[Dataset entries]

*** Block opens ***

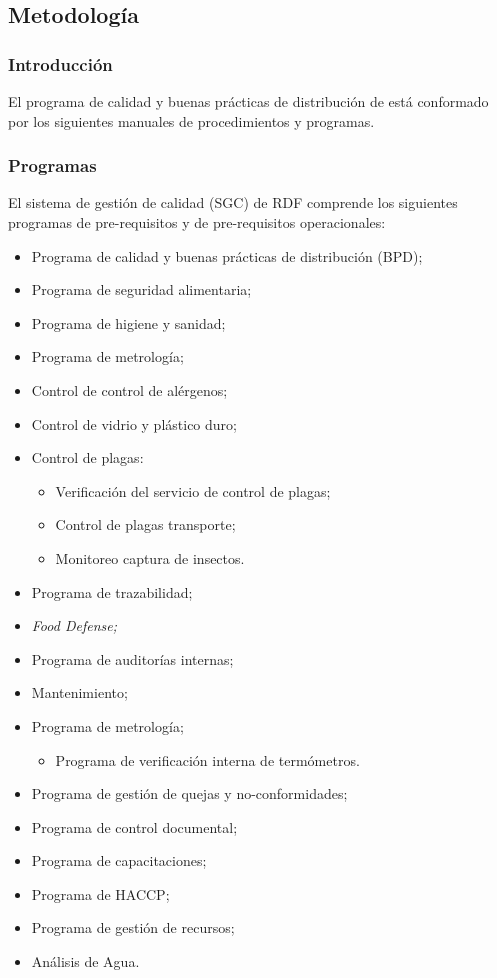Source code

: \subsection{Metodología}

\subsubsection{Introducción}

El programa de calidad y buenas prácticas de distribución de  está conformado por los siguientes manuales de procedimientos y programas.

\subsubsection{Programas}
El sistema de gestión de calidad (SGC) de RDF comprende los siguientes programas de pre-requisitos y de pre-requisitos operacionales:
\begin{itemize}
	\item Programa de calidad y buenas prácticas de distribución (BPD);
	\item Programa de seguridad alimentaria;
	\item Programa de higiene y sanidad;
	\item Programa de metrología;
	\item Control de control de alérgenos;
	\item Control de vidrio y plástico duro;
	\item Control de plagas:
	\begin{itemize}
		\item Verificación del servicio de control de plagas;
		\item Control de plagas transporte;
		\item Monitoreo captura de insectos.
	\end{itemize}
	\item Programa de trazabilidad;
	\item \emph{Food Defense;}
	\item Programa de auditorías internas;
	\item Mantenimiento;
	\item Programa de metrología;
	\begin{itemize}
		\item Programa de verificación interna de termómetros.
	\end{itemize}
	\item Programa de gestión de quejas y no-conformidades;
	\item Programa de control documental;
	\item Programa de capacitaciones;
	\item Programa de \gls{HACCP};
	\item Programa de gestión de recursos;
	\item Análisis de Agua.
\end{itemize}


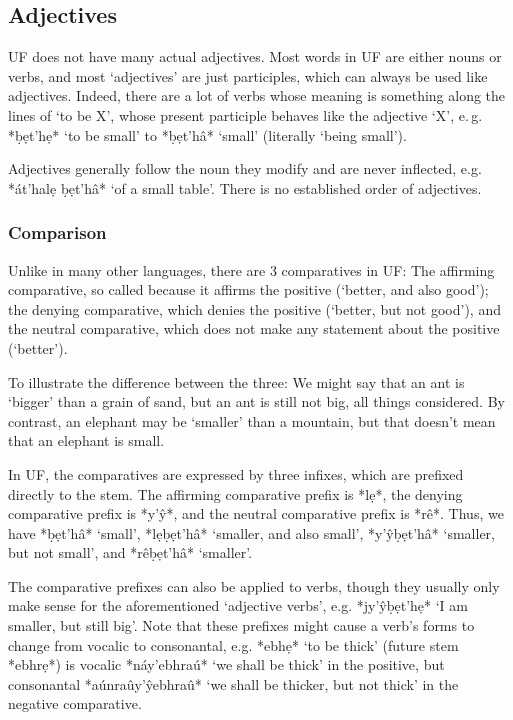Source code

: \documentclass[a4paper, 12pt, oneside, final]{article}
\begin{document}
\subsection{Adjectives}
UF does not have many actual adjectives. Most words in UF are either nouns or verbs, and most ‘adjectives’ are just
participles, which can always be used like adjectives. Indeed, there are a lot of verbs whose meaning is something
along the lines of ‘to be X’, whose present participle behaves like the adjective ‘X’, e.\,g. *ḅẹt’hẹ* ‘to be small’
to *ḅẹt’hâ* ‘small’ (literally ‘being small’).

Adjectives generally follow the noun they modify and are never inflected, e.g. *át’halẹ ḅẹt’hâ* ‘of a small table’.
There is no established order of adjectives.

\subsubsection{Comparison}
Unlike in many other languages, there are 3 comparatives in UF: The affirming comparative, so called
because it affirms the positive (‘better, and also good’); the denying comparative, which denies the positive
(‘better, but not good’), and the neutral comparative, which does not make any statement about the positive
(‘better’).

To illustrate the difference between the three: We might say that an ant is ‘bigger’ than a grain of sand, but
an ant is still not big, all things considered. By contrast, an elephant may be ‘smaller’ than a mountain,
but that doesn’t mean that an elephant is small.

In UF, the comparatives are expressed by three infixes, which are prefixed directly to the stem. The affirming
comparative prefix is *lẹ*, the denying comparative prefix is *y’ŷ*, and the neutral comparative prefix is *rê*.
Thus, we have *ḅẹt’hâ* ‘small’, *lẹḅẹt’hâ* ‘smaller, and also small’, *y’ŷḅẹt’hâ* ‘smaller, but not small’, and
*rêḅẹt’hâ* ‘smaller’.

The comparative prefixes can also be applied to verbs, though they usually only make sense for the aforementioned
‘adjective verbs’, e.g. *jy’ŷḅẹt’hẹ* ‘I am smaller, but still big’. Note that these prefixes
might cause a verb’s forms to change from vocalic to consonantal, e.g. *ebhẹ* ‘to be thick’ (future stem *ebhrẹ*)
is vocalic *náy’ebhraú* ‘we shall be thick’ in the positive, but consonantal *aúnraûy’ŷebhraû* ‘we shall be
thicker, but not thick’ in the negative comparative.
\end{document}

*** Block closes ***

* Work instructions:
The records need to be restated word for word, minus any images.

* Exercise output:
Source code

: \subsection{Metodología}

\subsubsection{Introducción}

El programa de calidad y buenas prácticas de distribución de  está conformado por los siguientes manuales de procedimientos y programas.

\subsubsection{Programas}
El sistema de gestión de calidad (SGC) de RDF comprende los siguientes programas de pre-requisitos y de pre-requisitos operacionales:
\begin{itemize}
	\item Programa de calidad y buenas prácticas de distribución (BPD);
	\item Programa de seguridad alimentaria;
	\item Programa de higiene y sanidad;
	\item Programa de metrología;
	\item Control de control de alérgenos;
	\item Control de vidrio y plástico duro;
	\item Control de plagas:
	\begin{itemize}
		\item Verificación del servicio de control de plagas;
		\item Control de plagas transporte;
		\item Monitoreo captura de insectos.
	\end{itemize}
	\item Programa de trazabilidad;
	\item \emph{Food Defense;}
	\item Programa de auditorías internas;
	\item Mantenimiento;
	\item Programa de metrología;
	\begin{itemize}
		\item Programa de verificación interna de termómetros.
	\end{itemize}
	\item Programa de gestión de quejas y no-conformidades;
	\item Programa de control documental;
	\item Programa de capacitaciones;
	\item Programa de \gls{HACCP};
	\item Programa de gestión de recursos;
	\item Análisis de Agua.
\end{itemize}


Source code

: \documentclass[a4paper, 12pt, oneside, final]{article}
\begin{document}
\subsection{Adjectives}
UF does not have many actual adjectives. Most words in UF are either nouns or verbs, and most ‘adjectives’ are just
participles, which can always be used like adjectives. Indeed, there are a lot of verbs whose meaning is something
along the lines of ‘to be X’, whose present participle behaves like the adjective ‘X’, e.\,g. *ḅẹt’hẹ* ‘to be small’
to *ḅẹt’hâ* ‘small’ (literally ‘being small’).

Adjectives generally follow the noun they modify and are never inflected, e.g. *át’halẹ ḅẹt’hâ* ‘of a small table’.
There is no established order of adjectives.

\subsubsection{Comparison}
Unlike in many other languages, there are 3 comparatives in UF: The affirming comparative, so called
because it affirms the positive (‘better, and also good’); the denying comparative, which denies the positive
(‘better, but not good’), and the neutral comparative, which does not make any statement about the positive
(‘better’).

To illustrate the difference between the three: We might say that an ant is ‘bigger’ than a grain of sand, but
an ant is still not big, all things considered. By contrast, an elephant may be ‘smaller’ than a mountain,
but that doesn’t mean that an elephant is small.

In UF, the comparatives are expressed by three infixes, which are prefixed directly to the stem. The affirming
comparative prefix is *lẹ*, the denying comparative prefix is *y’ŷ*, and the neutral comparative prefix is *rê*.
Thus, we have *ḅẹt’hâ* ‘small’, *lẹḅẹt’hâ* ‘smaller, and also small’, *y’ŷḅẹt’hâ* ‘smaller, but not small’, and
*rêḅẹt’hâ* ‘smaller’.

The comparative prefixes can also be applied to verbs, though they usually only make sense for the aforementioned
‘adjective verbs’, e.g. *jy’ŷḅẹt’hẹ* ‘I am smaller, but still big’. Note that these prefixes
might cause a verb’s forms to change from vocalic to consonantal, e.g. *ebhẹ* ‘to be thick’ (future stem *ebhrẹ*)
is vocalic *náy’ebhraú* ‘we shall be thick’ in the positive, but consonantal *aúnraûy’ŷebhraû* ‘we shall be
thicker, but not thick’ in the negative comparative.
\end{document}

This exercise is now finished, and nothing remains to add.